Harper Adams University: Open letter issued in response to speculation about scrapping of ELMS farm subsidies
““There is a balance to be struck between food security, maintaining a healthy rural economy and protecting the wider environment and countryside – but all should be considered as public goods and duly supported by the government”
Harper Adams University has issued an open letter responding to speculation that DEFRA is considering scrapping its Environmental Land Management Scheme (ELMS), and replacing it with a Common Agriculture Policy (CAP)-style area payment.
Such a move “could impact negatively on both the environment and the potential for UK farmers to maximise food production,” said Deputy Vice-Chancellor, Professor Michael Lee and colleagues, who lead education and research across agriculture, food production and land and environmental management.
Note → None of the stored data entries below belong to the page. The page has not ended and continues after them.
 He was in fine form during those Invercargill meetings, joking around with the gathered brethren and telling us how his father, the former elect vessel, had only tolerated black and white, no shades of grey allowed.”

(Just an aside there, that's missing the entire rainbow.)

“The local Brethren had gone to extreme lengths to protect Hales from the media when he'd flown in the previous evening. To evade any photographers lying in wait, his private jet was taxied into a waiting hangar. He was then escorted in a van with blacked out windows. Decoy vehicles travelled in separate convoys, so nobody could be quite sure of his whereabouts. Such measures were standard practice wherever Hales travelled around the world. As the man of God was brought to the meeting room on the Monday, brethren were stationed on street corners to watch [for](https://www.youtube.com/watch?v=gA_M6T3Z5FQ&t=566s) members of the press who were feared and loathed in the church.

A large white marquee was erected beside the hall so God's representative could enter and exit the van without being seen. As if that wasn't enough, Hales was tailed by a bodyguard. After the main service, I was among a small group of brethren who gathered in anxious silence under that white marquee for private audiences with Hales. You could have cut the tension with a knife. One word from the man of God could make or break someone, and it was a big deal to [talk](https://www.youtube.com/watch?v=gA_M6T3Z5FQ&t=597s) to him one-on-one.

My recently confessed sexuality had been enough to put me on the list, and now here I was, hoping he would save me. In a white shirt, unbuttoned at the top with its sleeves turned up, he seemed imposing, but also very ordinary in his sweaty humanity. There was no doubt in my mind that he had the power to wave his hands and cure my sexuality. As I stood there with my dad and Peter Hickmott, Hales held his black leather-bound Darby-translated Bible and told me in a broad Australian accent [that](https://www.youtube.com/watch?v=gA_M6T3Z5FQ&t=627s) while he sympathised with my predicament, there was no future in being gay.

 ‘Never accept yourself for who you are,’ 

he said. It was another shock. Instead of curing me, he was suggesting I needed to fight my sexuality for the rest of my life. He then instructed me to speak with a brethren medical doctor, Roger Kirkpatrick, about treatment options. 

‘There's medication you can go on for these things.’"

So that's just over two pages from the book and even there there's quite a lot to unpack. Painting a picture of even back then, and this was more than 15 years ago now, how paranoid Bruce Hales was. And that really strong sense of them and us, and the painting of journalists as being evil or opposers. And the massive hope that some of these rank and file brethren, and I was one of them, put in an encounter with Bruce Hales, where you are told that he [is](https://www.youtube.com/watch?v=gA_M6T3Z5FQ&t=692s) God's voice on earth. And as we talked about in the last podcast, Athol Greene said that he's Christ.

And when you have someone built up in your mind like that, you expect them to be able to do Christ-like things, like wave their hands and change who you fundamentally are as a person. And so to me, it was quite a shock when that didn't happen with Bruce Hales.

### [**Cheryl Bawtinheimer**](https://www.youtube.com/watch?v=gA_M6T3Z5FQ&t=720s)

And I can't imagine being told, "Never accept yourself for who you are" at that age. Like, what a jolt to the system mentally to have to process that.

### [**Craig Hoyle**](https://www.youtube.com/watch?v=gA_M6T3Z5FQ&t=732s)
“Through refreshing the curriculum across all of our courses, and through our School of Sustainable Food and Farming which is upskilling the agri-food workforce, Harper Adams University is strongly committed to the principles of both.
“The UK Government is right to take food security seriously alongside wider aspects of carbon net-zero, biodiversity, natural capital and rural community justice (levelling-up).
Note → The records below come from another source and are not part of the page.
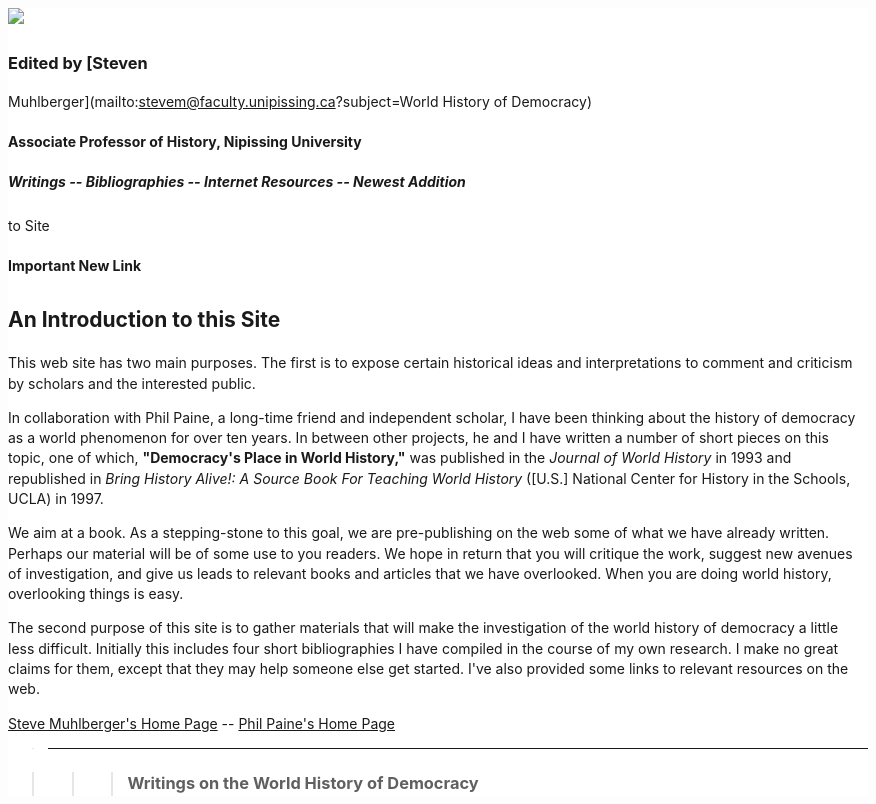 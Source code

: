 ![](world5.gif)

###  Edited by [Steven
Muhlberger](mailto:stevem@faculty.unipissing.ca?subject=World History of
Democracy)

####  Associate Professor of History, Nipissing University

#####  Writings \-- Bibliographies \-- Internet Resources \-- Newest Addition
to Site

#### Important New Link

##  An Introduction to this Site

This web site has two main purposes. The first is to expose certain historical
ideas and interpretations to comment and criticism by scholars and the
interested public.

In collaboration with Phil Paine, a long-time friend and independent scholar,
I have been thinking about the history of democracy as a world phenomenon for
over ten years. In between other projects, he and I have written a number of
short pieces on this topic, one of which, **"Democracy's Place in World
History,"** was published in the _Journal of World History_ in 1993 and
republished in _Bring History Alive!: A Source Book For Teaching World
History_ ([U.S.] National Center for History in the Schools, UCLA) in 1997.

We aim at a book. As a stepping-stone to this goal, we are pre-publishing on
the web some of what we have already written. Perhaps our material will be of
some use to you readers. We hope in return that you will critique the work,
suggest new avenues of investigation, and give us leads to relevant books and
articles that we have overlooked. When you are doing world history,
overlooking things is easy.

The second purpose of this site is to gather materials that will make the
investigation of the world history of democracy a little less difficult.
Initially this includes four short bibliographies I have compiled in the
course of my own research. I make no great claims for them, except that they
may help someone else get started. I've also provided some links to relevant
resources on the web.  
    
    
  

[Steve Muhlberger's Home Page](../muhlberg.htm) \-- [Phil Paine's Home
Page](http://www.interlog.com/~knossos/)

> * * *

>

>> > ###  Writings on the World History of Democracy

>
“The Government in Wales is following a more coordinated action with agri-food stakeholders, with a delay to remove Basic Payment Schemes (BPS) which will be less disruptive to the sector and rural communities. Therefore, a reassessment of ELMS and how to phase out BPS is called for in England, rather than a knee-jerk return to a long-term application of the support systems of the past, which protected and rewarded land holding rather than sustainable farming innovation and adaptation.
“There is a balance to be struck between food security, maintaining a healthy rural economy and protecting the wider environment and countryside – but all should be considered as public goods and duly supported by the government in the form of payments to support the farming community to deliver – the obvious prize of replacing the CAP. We consider that this can be successfully implemented through wider adoption of sustainable agricultural practices, protecting natural capital and a continued transition to net zero production.
“The developing ELMS has its critics and it may not have had the immediate desired impact in supporting farmers to make the right interventions in optimising food production and protecting the environment, but a simple area payment, with no future plan for change in how to value and support natural capital and their ecosystem services, would deny the agricultural sector the opportunity to modernise, increase productivity and achieve its net-zero potential and we encourage Ministers to rethink before scrapping the development of ELMS completely,” they concluded.